Yes, 7200rpm drives do tend to vibrate a bit - definitely more than the old Quantum drives the TiVos were shipped with - so if your TiVo is on a resonant surface this can sometimes lead to "hum" issues. This is where the Samsung HA250JC really comes into its own, as it is a 5400rpm drive with almost zero rotational vibration. 

On the whole though, unless you are very sensitive to noise - particularly hum - then the chances are you will find any upgrade drive quieter, not noisier, than the old drives, as they chatter pretty loudly anyway and do tend to develop a bit of a squeal as they get older due to worn bearings.


----------



## mccg (Jun 18, 2002)

I've alwasy sung the praises of Samsungs.. have 2 Tivos with HA250JC.. but one has just died :-(
It started rumbling, and then started clicking, and sounding like it was doing a windows defrag all the time.
I ran a HUTIL against it, and it said it's fine, but I tried doing a backup to another disk (including recordings) and it gets to 54&#37; and then just stops.
I guess it's re-trying some dodgy sectors.

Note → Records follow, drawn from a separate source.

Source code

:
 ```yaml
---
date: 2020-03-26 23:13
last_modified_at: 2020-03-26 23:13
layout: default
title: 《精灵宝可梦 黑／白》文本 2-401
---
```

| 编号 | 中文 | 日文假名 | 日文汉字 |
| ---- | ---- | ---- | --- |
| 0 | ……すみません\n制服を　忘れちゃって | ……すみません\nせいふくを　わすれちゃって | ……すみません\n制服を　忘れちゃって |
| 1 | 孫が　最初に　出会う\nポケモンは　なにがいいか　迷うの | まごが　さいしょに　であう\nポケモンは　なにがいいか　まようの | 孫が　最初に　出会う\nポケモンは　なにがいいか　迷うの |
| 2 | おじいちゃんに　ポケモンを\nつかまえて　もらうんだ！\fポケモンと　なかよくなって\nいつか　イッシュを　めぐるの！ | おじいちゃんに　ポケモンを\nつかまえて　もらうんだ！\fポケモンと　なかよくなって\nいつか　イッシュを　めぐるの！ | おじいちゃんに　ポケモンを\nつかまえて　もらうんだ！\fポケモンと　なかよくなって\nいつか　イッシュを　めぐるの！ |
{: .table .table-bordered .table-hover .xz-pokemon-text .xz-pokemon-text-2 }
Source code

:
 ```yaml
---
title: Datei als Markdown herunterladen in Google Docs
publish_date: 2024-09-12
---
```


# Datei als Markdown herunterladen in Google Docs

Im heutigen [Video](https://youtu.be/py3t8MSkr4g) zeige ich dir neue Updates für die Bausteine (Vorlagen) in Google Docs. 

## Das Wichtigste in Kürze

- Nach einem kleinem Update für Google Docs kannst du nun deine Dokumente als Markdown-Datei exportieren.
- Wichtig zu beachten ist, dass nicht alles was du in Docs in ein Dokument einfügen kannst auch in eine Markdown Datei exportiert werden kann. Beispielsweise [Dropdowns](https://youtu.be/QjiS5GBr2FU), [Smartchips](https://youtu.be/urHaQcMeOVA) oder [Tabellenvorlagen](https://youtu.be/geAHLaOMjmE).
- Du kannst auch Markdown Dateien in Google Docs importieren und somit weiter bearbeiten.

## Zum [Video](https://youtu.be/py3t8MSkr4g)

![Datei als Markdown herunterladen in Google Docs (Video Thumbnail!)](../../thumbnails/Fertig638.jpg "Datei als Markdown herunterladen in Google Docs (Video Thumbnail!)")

I left it for 48 hours, and it moved on by 0.03%.
so I guess even Samsung's can die!


----------



## Tim L (Jan 5, 2002)

mccg said:


> I've alwasy sung the praises of Samsungs.. have 2 Tivos with HA250JC.. but one has just died :-(
> It started rumbling, and then started clicking, and sounding like it was doing a windows defrag all the time.
> I ran a HUTIL against it, and it said it's fine, but I tried doing a backup to another disk (including recordings) and it gets to 54% and then just stops.
> I guess it's re-trying some dodgy sectors. I left it for 48 hours, and it moved on by 0.03%.
> so I guess even Samsung's can die!


Well, all disks will fail eventually. I think the quantum in mine has done well to last six years to be honest!

Ta for the advice, blindlemon. I'm now working out whether to sort this machine out (and fit a cachecard at the same time) or try to get a second-hand box with a lifetime sub and all the trimmings already installed.


----------



## blindlemon (May 12, 2002)

mccg said:


> so I guess even Samsung's can die!


If it's less than 3 years old go to www.rexo.co.uk and fill out an RMA Request. They normally send out replacements within a couple of days :up:


----------



## mccg (Jun 18, 2002)

Thanks for the suggestion Blindlemon, but
1. it is 3 years and a few months old (of course!)
2. since the HUtils says no fault found, I don't know if it would be a valid return.
3. I have put it back in the TiVo, and it seems to be working with just the occasional stutter
4. I don't want to lose 250G of recordings, and a backup doesn't work. I will try and do a mfs_ftp/tytool extract of the whole lot, but I expect that will take ages!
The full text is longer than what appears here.